- Material provided:

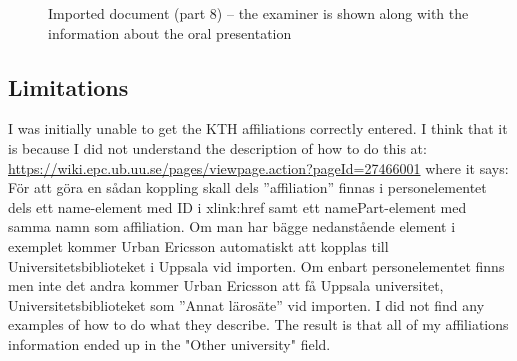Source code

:\begin{figure}[!ht]
  \begin{center}
  \end{center}
  \caption[Imported document (part 8)]{Imported document (part 8) – the examiner is shown along with the information about the oral presentation}
  \label{fig:divaImport12}
\end{figure}
\clearpage


	

\subsection{Limitations}
I was initially unable to get the KTH affiliations correctly entered. I think that it is because I did not understand the description of how to do this at: \url{ https://wiki.epc.ub.uu.se/pages/viewpage.action?pageId=27466001}  where it says:
För att göra en sådan koppling skall dels ”affiliation” finnas i personelementet dels ett name-element med ID i xlink:href samt ett namePart-element med samma namn som affiliation. Om man har bägge nedanstående element i exemplet kommer Urban Ericsson automatiskt att kopplas till Universitetsbiblioteket i Uppsala vid importen. Om enbart personelementet finns men inte det andra kommer Urban Ericsson att få Uppsala universitet, Universitetsbiblioteket som ”Annat lärosäte” vid importen.
I did not find any examples of how to do what they describe. The result is that all of my affiliations information ended up in the "Other university" field.

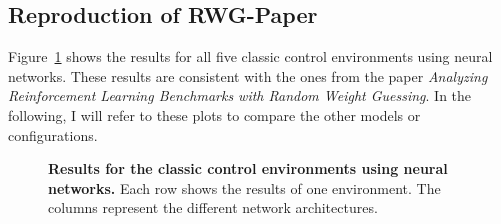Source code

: \subsection{Reproduction of RWG-Paper}
Figure~\ref{fig:results_NN} shows the results for all five classic control environments using neural networks. These results are consistent with the ones from the paper \emph{Analyzing Reinforcement Learning Benchmarks with Random Weight Guessing}. In the following, I will refer to these plots to compare the other models or configurations.
\begin{figure}[!ht]
\begin{figrow}
\item \label{row:NN_CartPole}  
\item \label{row:NN_Acrobot}  
\item \label{row:NN_MountainCar}  
\item \label{row:NN_MountainCarCont}  
\item \label{row:NN_Pendulum}  
\end{figrow}
\caption[Results for the classic control environments using neural networks]{
  \textbf{Results for the classic control environments using neural networks.}
   Each row shows the results of one environment. The columns represent the different network architectures.
}
\label{fig:results_NN}
\end{figure}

- Problem to work on:
Find the lines above that contain the word "subsection" and copy each one.

- Solution for this problem:
\subsection{Limitations}
: \subsection{Reproduction of RWG-Paper}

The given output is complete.